Success? By What Standard?

Monday, February 18, 2013

Venture capitalist Chris Dixon provides us with a pretty dramatic example of the difference between setting one's own goals and falling into the default of living according to the conventional wisdom:

Years later, after Peter [Thiel] built and sold PayPal, he reconnected with an old friend from [Stanford Law School]. The first thing the friend said was, "So, aren't you glad you didn't get that Supreme Court clerkship?" It was a funny question. At the time, it seemed much better to be chosen than not chosen. But there are many reasons to doubt whether winning that last competition would have been so good after all. Probably it would have meant a future of more insane competition. And no PayPal. The pithy, wry version of this is the line about Rhodes Scholars: they all had a great future in their past.
Dixon adds, "Credentials can open doors. But don't let them become an end in themselves." Just as predictive models can fail for completely unanticipated reasons, so can success in uncharted territory arise from what almost everyone might regard as disaster.

-- CAV

2 comments:

Anonymous said...

HI Gus,

I've often wondered if one of the reasons for our present decline is the attempt to substitute credentials for competence.

I'm not saying that credentials are bad but rather that they don't seem to reflect competence or ability. In other words, they're not necessarily good proxies for those other attributes.


We had the worldwide hq of a major engineering firm in our town and one of the VP's actually lived on his ranch off of our back fence.

He started out as one of the 'wheelbarrow' boys and his last stint before they put him into the VP suite was bossing the Cape Canaveral project building the infrastructure for Apollo.

He only had formal education through the 8th grade.

One of the stories that I'd heard about him was that he was talking to a cat operator on the Canaveral project, telling him what was needed for a particular area. The cat op told him "that can't be done." Old Al told him to "get your ass out of that seat and I'll show you how it's done." Which he then did.

I applied for an internship there - assisting in computer modeling for a hydrology project - and one of the old guys was still there. What they were trying to do was get a computer system to model what this guy did with his own brain. I didn't get the internship but I did run into the sponsor a few years later. I asked him how they were doing and he said he wished John hadn't retired. Because he got it right about 90% of the time and the new models and computer types and mbas couldn't seem to break the 50% mark.
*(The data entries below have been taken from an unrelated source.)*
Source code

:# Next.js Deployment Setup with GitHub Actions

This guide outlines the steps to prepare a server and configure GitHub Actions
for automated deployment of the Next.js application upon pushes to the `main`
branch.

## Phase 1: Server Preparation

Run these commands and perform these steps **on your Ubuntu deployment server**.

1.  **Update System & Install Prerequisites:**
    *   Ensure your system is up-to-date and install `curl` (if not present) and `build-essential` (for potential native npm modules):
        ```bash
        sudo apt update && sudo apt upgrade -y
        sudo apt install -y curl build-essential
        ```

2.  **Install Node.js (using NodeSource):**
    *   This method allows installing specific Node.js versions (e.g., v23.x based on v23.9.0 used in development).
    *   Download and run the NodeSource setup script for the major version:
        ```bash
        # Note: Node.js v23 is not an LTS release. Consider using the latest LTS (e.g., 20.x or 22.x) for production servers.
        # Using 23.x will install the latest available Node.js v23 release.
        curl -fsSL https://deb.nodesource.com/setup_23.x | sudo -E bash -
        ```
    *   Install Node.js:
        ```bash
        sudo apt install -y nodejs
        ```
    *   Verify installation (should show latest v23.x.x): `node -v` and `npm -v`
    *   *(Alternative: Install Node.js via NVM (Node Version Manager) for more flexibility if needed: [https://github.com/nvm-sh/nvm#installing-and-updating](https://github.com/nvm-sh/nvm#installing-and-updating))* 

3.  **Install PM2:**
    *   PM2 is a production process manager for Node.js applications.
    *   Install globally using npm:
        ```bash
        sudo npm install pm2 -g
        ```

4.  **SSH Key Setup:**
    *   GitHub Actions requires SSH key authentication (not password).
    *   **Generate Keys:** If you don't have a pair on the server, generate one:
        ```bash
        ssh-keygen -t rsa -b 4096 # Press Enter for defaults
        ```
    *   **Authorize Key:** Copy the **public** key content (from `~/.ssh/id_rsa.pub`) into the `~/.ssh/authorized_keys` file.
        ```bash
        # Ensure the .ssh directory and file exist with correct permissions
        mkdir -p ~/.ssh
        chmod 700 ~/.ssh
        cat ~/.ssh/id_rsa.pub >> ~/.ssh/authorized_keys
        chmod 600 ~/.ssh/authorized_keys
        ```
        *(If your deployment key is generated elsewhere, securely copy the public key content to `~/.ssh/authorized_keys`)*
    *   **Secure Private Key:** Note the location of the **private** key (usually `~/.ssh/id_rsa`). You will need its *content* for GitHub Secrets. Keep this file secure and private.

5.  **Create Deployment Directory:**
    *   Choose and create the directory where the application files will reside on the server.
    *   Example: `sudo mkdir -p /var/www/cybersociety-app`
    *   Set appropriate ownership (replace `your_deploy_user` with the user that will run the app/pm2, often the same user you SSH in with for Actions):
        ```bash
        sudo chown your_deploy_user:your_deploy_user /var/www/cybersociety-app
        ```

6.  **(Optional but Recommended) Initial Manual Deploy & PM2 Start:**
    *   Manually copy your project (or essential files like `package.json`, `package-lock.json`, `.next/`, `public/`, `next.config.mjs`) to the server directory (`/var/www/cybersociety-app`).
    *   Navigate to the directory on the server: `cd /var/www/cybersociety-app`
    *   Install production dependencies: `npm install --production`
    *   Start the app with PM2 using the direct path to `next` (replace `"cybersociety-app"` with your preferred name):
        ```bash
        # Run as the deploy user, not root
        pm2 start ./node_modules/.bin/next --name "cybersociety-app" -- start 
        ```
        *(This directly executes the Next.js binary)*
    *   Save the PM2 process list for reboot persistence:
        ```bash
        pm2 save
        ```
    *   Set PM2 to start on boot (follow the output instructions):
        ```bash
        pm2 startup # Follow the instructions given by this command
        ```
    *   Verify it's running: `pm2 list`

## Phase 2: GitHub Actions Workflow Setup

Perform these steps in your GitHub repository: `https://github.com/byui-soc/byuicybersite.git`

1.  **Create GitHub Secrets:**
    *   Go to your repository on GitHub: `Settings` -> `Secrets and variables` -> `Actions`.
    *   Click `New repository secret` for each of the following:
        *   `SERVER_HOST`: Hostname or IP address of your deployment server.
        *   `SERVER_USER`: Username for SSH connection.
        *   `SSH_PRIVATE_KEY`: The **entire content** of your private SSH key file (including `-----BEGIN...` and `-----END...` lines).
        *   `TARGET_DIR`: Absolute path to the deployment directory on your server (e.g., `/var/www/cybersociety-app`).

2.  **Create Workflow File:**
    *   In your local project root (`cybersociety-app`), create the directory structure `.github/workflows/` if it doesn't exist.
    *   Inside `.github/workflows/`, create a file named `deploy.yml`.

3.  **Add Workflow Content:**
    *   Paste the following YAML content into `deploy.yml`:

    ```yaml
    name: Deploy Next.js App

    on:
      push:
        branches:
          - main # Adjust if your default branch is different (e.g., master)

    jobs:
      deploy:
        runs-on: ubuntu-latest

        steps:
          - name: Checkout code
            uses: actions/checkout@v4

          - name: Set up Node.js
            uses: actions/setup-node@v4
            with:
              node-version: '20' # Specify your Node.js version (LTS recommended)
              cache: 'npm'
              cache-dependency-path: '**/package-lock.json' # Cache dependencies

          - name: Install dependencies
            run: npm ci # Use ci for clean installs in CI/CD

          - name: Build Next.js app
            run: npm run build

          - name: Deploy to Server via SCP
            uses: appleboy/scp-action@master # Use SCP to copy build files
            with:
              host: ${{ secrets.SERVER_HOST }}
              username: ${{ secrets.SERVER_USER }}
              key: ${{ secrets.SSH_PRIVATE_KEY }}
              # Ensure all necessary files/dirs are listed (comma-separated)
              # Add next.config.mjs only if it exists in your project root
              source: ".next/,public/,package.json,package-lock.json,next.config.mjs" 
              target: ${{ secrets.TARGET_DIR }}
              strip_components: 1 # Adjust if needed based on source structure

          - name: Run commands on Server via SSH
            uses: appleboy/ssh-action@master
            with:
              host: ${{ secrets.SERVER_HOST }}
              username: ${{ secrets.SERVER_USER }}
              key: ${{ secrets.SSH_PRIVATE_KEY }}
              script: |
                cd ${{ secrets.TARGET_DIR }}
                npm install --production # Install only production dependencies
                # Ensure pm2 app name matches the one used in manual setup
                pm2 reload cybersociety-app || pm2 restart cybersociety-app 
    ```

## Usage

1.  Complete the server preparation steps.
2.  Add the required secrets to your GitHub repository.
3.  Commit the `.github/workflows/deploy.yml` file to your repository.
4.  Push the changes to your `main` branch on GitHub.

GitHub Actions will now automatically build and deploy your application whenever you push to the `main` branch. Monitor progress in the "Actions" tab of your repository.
But they all had college degrees.

The company later went down the tubes because the Board hired a guy who had led two previous companies INTO bankruptcy. I've never figured out why you'd ever hire a guy with that kind of record, but it does seem chronic in Corporate America. That CEO got a massive benefits package and it took two more acquisitions and bankruptcies to strip his Golden Parachute. He was such an incompetent that a friend of mine quipped that he "coulda bankrupted the company for half the price and taken twice as long to do it!"

c. andrew

Gus Van Horn said...

C.,

Love that quip!

Your story highlights the other side of the coin of credentialism: Not only can going after credentials artificially limit an individual's aspirations, but attempting to use them as a proxy for competence can artificially limit the talent pool of job candidates.